#### Description of the task:
Exact repetition is required: output every record in full.

Source material Block Start

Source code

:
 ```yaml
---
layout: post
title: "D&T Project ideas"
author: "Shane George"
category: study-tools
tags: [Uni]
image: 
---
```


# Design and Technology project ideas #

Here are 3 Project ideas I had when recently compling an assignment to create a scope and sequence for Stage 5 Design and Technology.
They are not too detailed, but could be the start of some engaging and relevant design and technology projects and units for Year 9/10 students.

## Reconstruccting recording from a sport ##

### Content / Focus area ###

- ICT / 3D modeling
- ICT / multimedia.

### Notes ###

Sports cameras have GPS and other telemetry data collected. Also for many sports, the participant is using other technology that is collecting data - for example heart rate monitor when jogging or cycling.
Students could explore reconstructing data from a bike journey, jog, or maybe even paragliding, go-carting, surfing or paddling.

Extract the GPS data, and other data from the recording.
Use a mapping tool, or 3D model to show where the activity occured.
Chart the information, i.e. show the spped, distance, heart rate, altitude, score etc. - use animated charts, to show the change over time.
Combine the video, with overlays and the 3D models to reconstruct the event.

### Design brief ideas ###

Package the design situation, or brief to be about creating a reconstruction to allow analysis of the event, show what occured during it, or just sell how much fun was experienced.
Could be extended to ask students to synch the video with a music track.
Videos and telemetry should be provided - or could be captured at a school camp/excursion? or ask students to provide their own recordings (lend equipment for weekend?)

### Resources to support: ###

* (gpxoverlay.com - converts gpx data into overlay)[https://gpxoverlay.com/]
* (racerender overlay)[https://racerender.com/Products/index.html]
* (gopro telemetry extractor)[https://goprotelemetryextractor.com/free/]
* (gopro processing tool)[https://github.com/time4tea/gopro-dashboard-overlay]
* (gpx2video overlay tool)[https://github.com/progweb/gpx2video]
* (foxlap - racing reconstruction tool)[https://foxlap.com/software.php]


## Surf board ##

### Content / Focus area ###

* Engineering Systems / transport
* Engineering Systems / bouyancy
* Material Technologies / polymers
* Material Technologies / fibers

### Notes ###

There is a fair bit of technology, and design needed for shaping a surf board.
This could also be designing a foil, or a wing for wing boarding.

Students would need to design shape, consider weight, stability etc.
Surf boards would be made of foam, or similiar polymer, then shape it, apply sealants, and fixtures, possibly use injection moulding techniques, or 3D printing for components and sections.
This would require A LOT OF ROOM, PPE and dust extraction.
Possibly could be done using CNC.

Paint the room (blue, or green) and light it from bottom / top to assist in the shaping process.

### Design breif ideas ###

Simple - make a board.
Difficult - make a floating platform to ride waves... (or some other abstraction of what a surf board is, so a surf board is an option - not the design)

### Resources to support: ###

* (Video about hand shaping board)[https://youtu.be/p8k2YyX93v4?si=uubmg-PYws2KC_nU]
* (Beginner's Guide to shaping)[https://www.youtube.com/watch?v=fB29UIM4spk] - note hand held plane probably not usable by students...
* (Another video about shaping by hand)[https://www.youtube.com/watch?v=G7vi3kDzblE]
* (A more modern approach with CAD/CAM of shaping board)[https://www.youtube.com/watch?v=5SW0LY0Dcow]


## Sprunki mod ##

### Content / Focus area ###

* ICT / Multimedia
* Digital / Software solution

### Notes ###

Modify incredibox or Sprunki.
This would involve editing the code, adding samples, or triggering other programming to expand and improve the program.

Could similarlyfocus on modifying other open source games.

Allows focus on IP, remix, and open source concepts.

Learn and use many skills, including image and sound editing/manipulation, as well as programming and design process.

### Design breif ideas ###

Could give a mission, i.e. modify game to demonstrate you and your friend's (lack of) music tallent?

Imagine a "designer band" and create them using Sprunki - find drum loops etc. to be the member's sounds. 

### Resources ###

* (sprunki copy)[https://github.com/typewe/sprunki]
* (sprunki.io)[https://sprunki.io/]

Source material Block End

#### Result for this task:
Source code

:
 ```yaml
---
layout: post
title: "D&T Project ideas"
author: "Shane George"
category: study-tools
tags: [Uni]
image: 
---
```


# Design and Technology project ideas #

Here are 3 Project ideas I had when recently compling an assignment to create a scope and sequence for Stage 5 Design and Technology.
They are not too detailed, but could be the start of some engaging and relevant design and technology projects and units for Year 9/10 students.

## Reconstruccting recording from a sport ##

### Content / Focus area ###

- ICT / 3D modeling
- ICT / multimedia.

### Notes ###

Sports cameras have GPS and other telemetry data collected. Also for many sports, the participant is using other technology that is collecting data - for example heart rate monitor when jogging or cycling.
Students could explore reconstructing data from a bike journey, jog, or maybe even paragliding, go-carting, surfing or paddling.

Extract the GPS data, and other data from the recording.
Use a mapping tool, or 3D model to show where the activity occured.
Chart the information, i.e. show the spped, distance, heart rate, altitude, score etc. - use animated charts, to show the change over time.
Combine the video, with overlays and the 3D models to reconstruct the event.

### Design brief ideas ###

Package the design situation, or brief to be about creating a reconstruction to allow analysis of the event, show what occured during it, or just sell how much fun was experienced.
Could be extended to ask students to synch the video with a music track.
Videos and telemetry should be provided - or could be captured at a school camp/excursion? or ask students to provide their own recordings (lend equipment for weekend?)

### Resources to support: ###

* (gpxoverlay.com - converts gpx data into overlay)[https://gpxoverlay.com/]
* (racerender overlay)[https://racerender.com/Products/index.html]
* (gopro telemetry extractor)[https://goprotelemetryextractor.com/free/]
* (gopro processing tool)[https://github.com/time4tea/gopro-dashboard-overlay]
* (gpx2video overlay tool)[https://github.com/progweb/gpx2video]
* (foxlap - racing reconstruction tool)[https://foxlap.com/software.php]


## Surf board ##

### Content / Focus area ###

* Engineering Systems / transport
* Engineering Systems / bouyancy
* Material Technologies / polymers
* Material Technologies / fibers

### Notes ###

There is a fair bit of technology, and design needed for shaping a surf board.
This could also be designing a foil, or a wing for wing boarding.

Students would need to design shape, consider weight, stability etc.
Surf boards would be made of foam, or similiar polymer, then shape it, apply sealants, and fixtures, possibly use injection moulding techniques, or 3D printing for components and sections.
This would require A LOT OF ROOM, PPE and dust extraction.
Possibly could be done using CNC.

Paint the room (blue, or green) and light it from bottom / top to assist in the shaping process.

### Design breif ideas ###

Simple - make a board.
Difficult - make a floating platform to ride waves... (or some other abstraction of what a surf board is, so a surf board is an option - not the design)

### Resources to support: ###

* (Video about hand shaping board)[https://youtu.be/p8k2YyX93v4?si=uubmg-PYws2KC_nU]
* (Beginner's Guide to shaping)[https://www.youtube.com/watch?v=fB29UIM4spk] - note hand held plane probably not usable by students...
* (Another video about shaping by hand)[https://www.youtube.com/watch?v=G7vi3kDzblE]
* (A more modern approach with CAD/CAM of shaping board)[https://www.youtube.com/watch?v=5SW0LY0Dcow]


## Sprunki mod ##

### Content / Focus area ###

* ICT / Multimedia
* Digital / Software solution

### Notes ###

Modify incredibox or Sprunki.
This would involve editing the code, adding samples, or triggering other programming to expand and improve the program.

Could similarlyfocus on modifying other open source games.

Allows focus on IP, remix, and open source concepts.

Learn and use many skills, including image and sound editing/manipulation, as well as programming and design process.

### Design breif ideas ###

Could give a mission, i.e. modify game to demonstrate you and your friend's (lack of) music tallent?

Imagine a "designer band" and create them using Sprunki - find drum loops etc. to be the member's sounds. 

### Resources ###

* (sprunki copy)[https://github.com/typewe/sprunki]
* (sprunki.io)[https://sprunki.io/]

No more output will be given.